Records excerpted from a collection
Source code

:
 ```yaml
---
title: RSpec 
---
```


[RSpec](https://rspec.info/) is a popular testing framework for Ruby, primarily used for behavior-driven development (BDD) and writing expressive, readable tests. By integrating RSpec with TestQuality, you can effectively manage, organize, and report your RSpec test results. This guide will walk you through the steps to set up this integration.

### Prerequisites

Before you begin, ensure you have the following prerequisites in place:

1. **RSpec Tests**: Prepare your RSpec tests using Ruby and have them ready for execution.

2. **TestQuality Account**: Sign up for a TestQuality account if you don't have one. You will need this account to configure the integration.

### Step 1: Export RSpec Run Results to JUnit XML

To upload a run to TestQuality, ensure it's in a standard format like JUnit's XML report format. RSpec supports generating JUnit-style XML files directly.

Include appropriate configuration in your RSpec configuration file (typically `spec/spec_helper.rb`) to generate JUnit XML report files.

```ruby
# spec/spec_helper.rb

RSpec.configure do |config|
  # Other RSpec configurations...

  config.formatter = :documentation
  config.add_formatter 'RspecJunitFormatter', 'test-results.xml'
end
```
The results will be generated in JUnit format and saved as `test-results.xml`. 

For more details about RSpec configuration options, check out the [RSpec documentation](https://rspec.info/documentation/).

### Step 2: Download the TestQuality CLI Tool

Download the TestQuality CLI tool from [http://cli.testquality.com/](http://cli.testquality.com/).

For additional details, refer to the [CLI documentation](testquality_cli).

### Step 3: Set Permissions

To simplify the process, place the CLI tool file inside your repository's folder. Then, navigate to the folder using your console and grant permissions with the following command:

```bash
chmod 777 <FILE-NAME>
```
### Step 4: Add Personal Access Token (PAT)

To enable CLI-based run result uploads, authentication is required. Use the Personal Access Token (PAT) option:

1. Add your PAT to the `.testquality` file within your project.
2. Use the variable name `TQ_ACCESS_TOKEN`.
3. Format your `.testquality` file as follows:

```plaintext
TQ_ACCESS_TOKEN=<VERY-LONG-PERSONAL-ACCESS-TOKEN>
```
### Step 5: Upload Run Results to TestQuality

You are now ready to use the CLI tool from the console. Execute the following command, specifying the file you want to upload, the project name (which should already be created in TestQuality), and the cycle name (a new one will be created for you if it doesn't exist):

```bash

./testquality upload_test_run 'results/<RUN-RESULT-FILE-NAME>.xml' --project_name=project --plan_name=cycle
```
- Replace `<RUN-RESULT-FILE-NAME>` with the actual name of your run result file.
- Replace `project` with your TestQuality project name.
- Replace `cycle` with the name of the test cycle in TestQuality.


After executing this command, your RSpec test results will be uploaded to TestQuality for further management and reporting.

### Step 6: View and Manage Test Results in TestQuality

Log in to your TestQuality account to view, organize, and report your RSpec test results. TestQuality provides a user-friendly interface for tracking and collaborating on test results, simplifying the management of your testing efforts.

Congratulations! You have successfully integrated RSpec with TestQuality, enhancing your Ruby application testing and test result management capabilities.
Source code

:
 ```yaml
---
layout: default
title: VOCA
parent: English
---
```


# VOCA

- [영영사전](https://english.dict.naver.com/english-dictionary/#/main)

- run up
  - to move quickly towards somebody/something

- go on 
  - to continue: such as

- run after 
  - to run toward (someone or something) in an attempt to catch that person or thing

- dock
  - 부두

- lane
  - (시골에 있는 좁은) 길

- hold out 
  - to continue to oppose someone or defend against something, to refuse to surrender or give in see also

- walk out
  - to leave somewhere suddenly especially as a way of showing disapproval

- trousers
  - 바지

What you are asked to do
In full and without changes, copy the entries above.

Solution for this problem
Source code

:
 ```yaml
---
title: RSpec 
---
```


[RSpec](https://rspec.info/) is a popular testing framework for Ruby, primarily used for behavior-driven development (BDD) and writing expressive, readable tests. By integrating RSpec with TestQuality, you can effectively manage, organize, and report your RSpec test results. This guide will walk you through the steps to set up this integration.

### Prerequisites

Before you begin, ensure you have the following prerequisites in place:

1. **RSpec Tests**: Prepare your RSpec tests using Ruby and have them ready for execution.

2. **TestQuality Account**: Sign up for a TestQuality account if you don't have one. You will need this account to configure the integration.

### Step 1: Export RSpec Run Results to JUnit XML

To upload a run to TestQuality, ensure it's in a standard format like JUnit's XML report format. RSpec supports generating JUnit-style XML files directly.

Include appropriate configuration in your RSpec configuration file (typically `spec/spec_helper.rb`) to generate JUnit XML report files.

```ruby
# spec/spec_helper.rb

RSpec.configure do |config|
  # Other RSpec configurations...

  config.formatter = :documentation
  config.add_formatter 'RspecJunitFormatter', 'test-results.xml'
end
```
The results will be generated in JUnit format and saved as `test-results.xml`. 

For more details about RSpec configuration options, check out the [RSpec documentation](https://rspec.info/documentation/).

### Step 2: Download the TestQuality CLI Tool

Download the TestQuality CLI tool from [http://cli.testquality.com/](http://cli.testquality.com/).

For additional details, refer to the [CLI documentation](testquality_cli).

### Step 3: Set Permissions

To simplify the process, place the CLI tool file inside your repository's folder. Then, navigate to the folder using your console and grant permissions with the following command:

```bash
chmod 777 <FILE-NAME>
```
### Step 4: Add Personal Access Token (PAT)

To enable CLI-based run result uploads, authentication is required. Use the Personal Access Token (PAT) option:

1. Add your PAT to the `.testquality` file within your project.
2. Use the variable name `TQ_ACCESS_TOKEN`.
3. Format your `.testquality` file as follows:

```plaintext
TQ_ACCESS_TOKEN=<VERY-LONG-PERSONAL-ACCESS-TOKEN>
```
### Step 5: Upload Run Results to TestQuality

You are now ready to use the CLI tool from the console. Execute the following command, specifying the file you want to upload, the project name (which should already be created in TestQuality), and the cycle name (a new one will be created for you if it doesn't exist):

```bash

./testquality upload_test_run 'results/<RUN-RESULT-FILE-NAME>.xml' --project_name=project --plan_name=cycle
```
- Replace `<RUN-RESULT-FILE-NAME>` with the actual name of your run result file.
- Replace `project` with your TestQuality project name.
- Replace `cycle` with the name of the test cycle in TestQuality.


After executing this command, your RSpec test results will be uploaded to TestQuality for further management and reporting.

### Step 6: View and Manage Test Results in TestQuality

Log in to your TestQuality account to view, organize, and report your RSpec test results. TestQuality provides a user-friendly interface for tracking and collaborating on test results, simplifying the management of your testing efforts.

Congratulations! You have successfully integrated RSpec with TestQuality, enhancing your Ruby application testing and test result management capabilities.
Source code

:
 ```yaml
---
layout: default
title: VOCA
parent: English
---
```


# VOCA

- [영영사전](https://english.dict.naver.com/english-dictionary/#/main)

- run up
  - to move quickly towards somebody/something

- go on 
  - to continue: such as

- run after 
  - to run toward (someone or something) in an attempt to catch that person or thing

- dock
  - 부두

- lane
  - (시골에 있는 좁은) 길

- hold out 
  - to continue to oppose someone or defend against something, to refuse to surrender or give in see also

- walk out
  - to leave somewhere suddenly especially as a way of showing disapproval

- trousers
  - 바지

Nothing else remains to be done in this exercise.